Se trata de seguir un camino distinto partiendo de la idea de que ya están agotadas todas las salidas dentro del sistema representativo formal, establecido por la Constitución, que no contempla la suspensión de las elecciones, aunque en efecto existen figuras como los consejos marcados en el artículo 115 para casos muy específicos de disolución de la autoridad local, que es otra cosa.

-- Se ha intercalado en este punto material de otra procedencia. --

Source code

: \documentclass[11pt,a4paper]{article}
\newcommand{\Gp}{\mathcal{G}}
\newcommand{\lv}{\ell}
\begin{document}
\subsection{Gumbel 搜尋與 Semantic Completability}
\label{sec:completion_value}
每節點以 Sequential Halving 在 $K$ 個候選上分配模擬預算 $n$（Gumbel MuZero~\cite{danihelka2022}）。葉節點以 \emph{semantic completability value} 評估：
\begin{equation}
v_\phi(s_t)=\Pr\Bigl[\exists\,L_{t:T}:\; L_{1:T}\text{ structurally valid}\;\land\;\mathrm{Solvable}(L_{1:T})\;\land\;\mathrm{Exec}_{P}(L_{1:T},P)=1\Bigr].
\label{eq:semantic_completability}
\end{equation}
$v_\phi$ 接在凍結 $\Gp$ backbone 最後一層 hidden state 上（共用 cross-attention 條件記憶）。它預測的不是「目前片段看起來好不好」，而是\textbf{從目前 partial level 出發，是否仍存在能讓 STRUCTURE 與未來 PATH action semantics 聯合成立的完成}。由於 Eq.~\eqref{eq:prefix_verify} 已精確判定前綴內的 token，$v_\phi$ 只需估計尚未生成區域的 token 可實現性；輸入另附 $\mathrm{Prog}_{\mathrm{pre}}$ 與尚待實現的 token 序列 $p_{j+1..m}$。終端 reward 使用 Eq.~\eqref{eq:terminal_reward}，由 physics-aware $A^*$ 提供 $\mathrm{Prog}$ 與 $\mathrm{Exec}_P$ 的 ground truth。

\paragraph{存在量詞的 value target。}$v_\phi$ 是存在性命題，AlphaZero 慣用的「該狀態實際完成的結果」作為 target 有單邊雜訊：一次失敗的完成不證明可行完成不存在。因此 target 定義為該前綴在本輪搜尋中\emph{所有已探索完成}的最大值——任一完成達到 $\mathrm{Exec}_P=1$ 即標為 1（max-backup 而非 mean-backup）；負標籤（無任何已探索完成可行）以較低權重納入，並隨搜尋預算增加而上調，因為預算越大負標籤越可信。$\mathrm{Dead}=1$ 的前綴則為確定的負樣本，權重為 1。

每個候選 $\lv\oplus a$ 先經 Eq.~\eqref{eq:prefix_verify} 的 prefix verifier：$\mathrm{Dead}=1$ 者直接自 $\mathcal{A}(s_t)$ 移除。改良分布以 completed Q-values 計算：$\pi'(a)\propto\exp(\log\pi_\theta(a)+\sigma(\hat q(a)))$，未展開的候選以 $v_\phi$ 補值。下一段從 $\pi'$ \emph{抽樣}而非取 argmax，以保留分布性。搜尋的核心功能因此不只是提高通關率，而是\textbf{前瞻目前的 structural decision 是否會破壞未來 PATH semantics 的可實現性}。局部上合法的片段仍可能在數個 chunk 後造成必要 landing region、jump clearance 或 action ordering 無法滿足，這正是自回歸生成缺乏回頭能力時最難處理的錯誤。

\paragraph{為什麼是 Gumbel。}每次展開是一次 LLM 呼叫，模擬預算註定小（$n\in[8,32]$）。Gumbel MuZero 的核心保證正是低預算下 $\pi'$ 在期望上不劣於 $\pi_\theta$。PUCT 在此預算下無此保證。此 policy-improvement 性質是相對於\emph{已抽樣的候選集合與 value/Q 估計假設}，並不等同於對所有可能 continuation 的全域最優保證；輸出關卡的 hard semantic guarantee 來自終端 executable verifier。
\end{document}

Aun asi, en Guerrero se pretende elegir concejos populares en cada municipio, si bien la hipótesis tiene alcance nacional pues al final las Asambleas Populares estatales concurriririan en un Nuevo Constituyente, del que saldría otro Estado, y un modo de elegir a las autoridades contrario a la actual democracia representativa. Ese es el fondo de la disputa. En consecuencia, me parece vital reconocer que en Guerrero el INE (que no puede decir si hay o no elecciones) no se enfrenta a un tema electoral per se, sino a un problema político que tiene que ser afrontado con medios políticos, antes de que la violencia acabe de ocupar todo el escenario. Estamos, pues, ante un desafío de gran envergadura que implica al Estado y no de un problema menor, local, que no puede asimilarse como parte de la solidaridad desplegada sin condiciones ante el crimen que nos trajo a esta crisis.
La columna vertebral de este movimiento son los maestros de la coordinadora, los estudiantes de Ayotzinapa y sus organizaciones, además de los numerosos grupos sociales lanzados a la protesta en todo el país, pero es obvio que también participan otros grupos no identificados y entre ellos actúan grupos de poder regionales enfrentados a muerte y, por qué no, también el crimen organizado, un factor indeseable que goza de influencia e impunidad notoria. Cierto es que no habrá normalidad mientras las fuerzas políticas –partidos, personalidades públicas y organizaciones civiles– no presionen para hallar una justa solución política, arrinconando a la violencia que asoma por todas partes, pero es inadmisible la restauración de las prácticas que nos han hundido en el pantano. La ceguera ante los agravios acumulados está en el origen de esta crisis que, por lo visto, las fuerzas del poder siguen subestimando.